*** Begin section ***
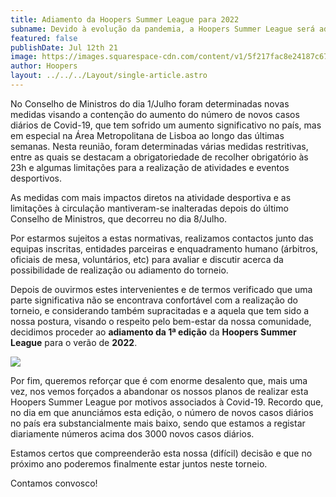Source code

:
 ```yaml
---
title: Adiamento da Hoopers Summer League para 2022
subname: Devido à evolução da pandemia, a Hoopers Summer League será adiada para 2022.
featured: false
publishDate: Jul 12th 21
image: https://images.squarespace-cdn.com/content/v1/5f217fac8e24187c674282cd/1626076519195-AXJ1NFMTPI8Z89WO0PE6/WhatsApp+Image+2021-07-02+at+15.46.18.jpeg?format=2500w
author: Hoopers
layout: ../../../Layout/single-article.astro
---
```

No Conselho de Ministros do dia 1/Julho foram determinadas novas medidas visando a contenção do aumento do número de novos casos diários de Covid-19, que tem sofrido um aumento significativo no país, mas em especial na Área Metropolitana de Lisboa ao longo das últimas semanas. Nesta reunião, foram determinadas várias medidas restritivas, entre as quais se destacam a obrigatoriedade de recolher obrigatório às 23h e algumas limitações para a realização de atividades e eventos desportivos.

As medidas com mais impactos diretos na atividade desportiva e as limitações à circulação mantiveram-se inalteradas depois do último Conselho de Ministros, que decorreu no dia 8/Julho.

Por estarmos sujeitos a estas normativas, realizamos contactos junto das equipas inscritas, entidades parceiras e enquadramento humano (árbitros, oficiais de mesa, voluntários, etc) para avaliar e discutir acerca da possibilidade de realização ou adiamento do torneio.

Depois de ouvirmos estes intervenientes e de termos verificado que uma parte significativa não se encontrava confortável com a realização do torneio, e considerando também supracitadas e a aquela que tem sido a nossa postura, visando o respeito pelo bem-estar da nossa comunidade, decidimos proceder ao **adiamento da 1ª edição** da **Hoopers Summer League** para o verão de **2022**.

![](https://images.squarespace-cdn.com/content/v1/5f217fac8e24187c674282cd/1626076519195-AXJ1NFMTPI8Z89WO0PE6/WhatsApp+Image+2021-07-02+at+15.46.18.jpeg?format=2500w)

Por fim, queremos reforçar que é com enorme desalento que, mais uma vez, nos vemos forçados a abandonar os nossos planos de realizar esta Hoopers Summer League por motivos associados à Covid-19. Recordo que, no dia em que anunciámos esta edição, o número de novos casos diários no país era substancialmente mais baixo, sendo que estamos a registar diariamente números acima dos 3000 novos casos diários.

Estamos certos que compreenderão esta nossa (difícil) decisão e que no próximo ano poderemos finalmente estar juntos neste torneio.

Contamos convosco!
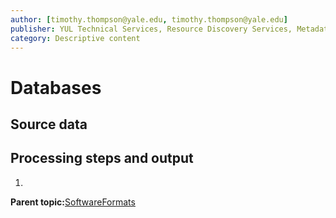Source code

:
 ```yaml
---
author: [timothy.thompson@yale.edu, timothy.thompson@yale.edu]
publisher: YUL Technical Services, Resource Discovery Services, Metadata Services Unit
category: Descriptive content
---
```


# Databases

## Source data

## Processing steps and output

1.  
**Parent topic:**[SoftwareFormats](../../concepts/supertypes/softwareformats.md)

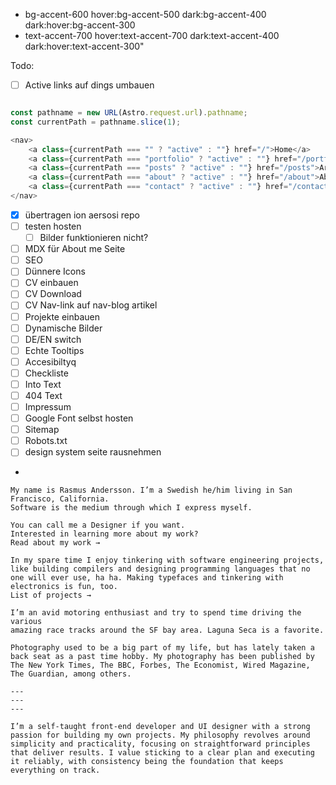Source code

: - bg-accent-600 hover:bg-accent-500 dark:bg-accent-400 dark:hover:bg-accent-300
- text-accent-700 hover:text-accent-700 dark:text-accent-400 dark:hover:text-accent-300"

Todo:
- [ ] Active links auf dings umbauen
```javascript

const pathname = new URL(Astro.request.url).pathname;
const currentPath = pathname.slice(1);

<nav>
    <a class={currentPath === "" ? "active" : ""} href="/">Home</a>
    <a class={currentPath === "portfolio" ? "active" : ""} href="/portfolio">Portfolio</a>
    <a class={currentPath === "posts" ? "active" : ""} href="/posts">Article</a>
    <a class={currentPath === "about" ? "active" : ""} href="/about">About Me</a>
    <a class={currentPath === "contact" ? "active" : ""} href="/contact">Contact Me</a>
</nav>

```

- [x] übertragen ion aersosi repo
- [ ] testen hosten
  - [ ] Bilder funktionieren nicht? 
- [ ] MDX für About me Seite
- [ ] SEO
- [ ] Dünnere Icons
- [ ] CV einbauen
- [ ] CV Download
- [ ] CV Nav-link auf nav-blog artikel
- [ ] Projekte einbauen
- [ ] Dynamische Bilder
- [ ] DE/EN switch
- [ ] Echte Tooltips
- [ ] Accesibiltyq
- [ ] Checkliste
- [ ] Into Text
- [ ] 404 Text
- [ ] Impressum
- [ ] Google Font selbst hosten
- [ ] Sitemap
- [ ] Robots.txt
- [ ] design system seite rausnehmen
- 

```plain text
My name is Rasmus Andersson. I’m a Swedish he/him living in San Francisco, California. 
Software is the medium through which I express myself.

You can call me a Designer if you want.
Interested in learning more about my work?
Read about my work →

In my spare time I enjoy tinkering with software engineering projects, 
like building compilers and designing programming languages that no 
one will ever use, ha ha. Making typefaces and tinkering with electronics is fun, too.
List of projects →

I’m an avid motoring enthusiast and try to spend time driving the various 
amazing race tracks around the SF bay area. Laguna Seca is a favorite.

Photography used to be a big part of my life, but has lately taken a 
back seat as a past time hobby. My photography has been published by 
The New York Times, The BBC, Forbes, The Economist, Wired Magazine, 
The Guardian, among others.

---
---
---

I’m a self-taught front-end developer and UI designer with a strong 
passion for building my own projects. My philosophy revolves around 
simplicity and practicality, focusing on straightforward principles 
that deliver results. I value sticking to a clear plan and executing 
it reliably, with consistency being the foundation that keeps everything on track.


```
*** End section ***
# [Work item]
Copy exactly what appears in the entries, beginning with the first line and ending with the line that has "Por fim, queremos", but not the pictures.

# [Answer space]
Source code

:
 ```yaml
---
title: Adiamento da Hoopers Summer League para 2022
subname: Devido à evolução da pandemia, a Hoopers Summer League será adiada para 2022.
featured: false
publishDate: Jul 12th 21
image: https://images.squarespace-cdn.com/content/v1/5f217fac8e24187c674282cd/1626076519195-AXJ1NFMTPI8Z89WO0PE6/WhatsApp+Image+2021-07-02+at+15.46.18.jpeg?format=2500w
author: Hoopers
layout: ../../../Layout/single-article.astro
---
```

No Conselho de Ministros do dia 1/Julho foram determinadas novas medidas visando a contenção do aumento do número de novos casos diários de Covid-19, que tem sofrido um aumento significativo no país, mas em especial na Área Metropolitana de Lisboa ao longo das últimas semanas. Nesta reunião, foram determinadas várias medidas restritivas, entre as quais se destacam a obrigatoriedade de recolher obrigatório às 23h e algumas limitações para a realização de atividades e eventos desportivos.

As medidas com mais impactos diretos na atividade desportiva e as limitações à circulação mantiveram-se inalteradas depois do último Conselho de Ministros, que decorreu no dia 8/Julho.

Por estarmos sujeitos a estas normativas, realizamos contactos junto das equipas inscritas, entidades parceiras e enquadramento humano (árbitros, oficiais de mesa, voluntários, etc) para avaliar e discutir acerca da possibilidade de realização ou adiamento do torneio.

Depois de ouvirmos estes intervenientes e de termos verificado que uma parte significativa não se encontrava confortável com a realização do torneio, e considerando também supracitadas e a aquela que tem sido a nossa postura, visando o respeito pelo bem-estar da nossa comunidade, decidimos proceder ao **adiamento da 1ª edição** da **Hoopers Summer League** para o verão de **2022**.

![](https://images.squarespace-cdn.com/content/v1/5f217fac8e24187c674282cd/1626076519195-AXJ1NFMTPI8Z89WO0PE6/WhatsApp+Image+2021-07-02+at+15.46.18.jpeg?format=2500w)

Por fim, queremos reforçar que é com enorme desalento que, mais uma vez, nos vemos forçados a abandonar os nossos planos de realizar esta Hoopers Summer League por motivos associados à Covid-19. Recordo que, no dia em que anunciámos esta edição, o número de novos casos diários no país era substancialmente mais baixo, sendo que estamos a registar diariamente números acima dos 3000 novos casos diários.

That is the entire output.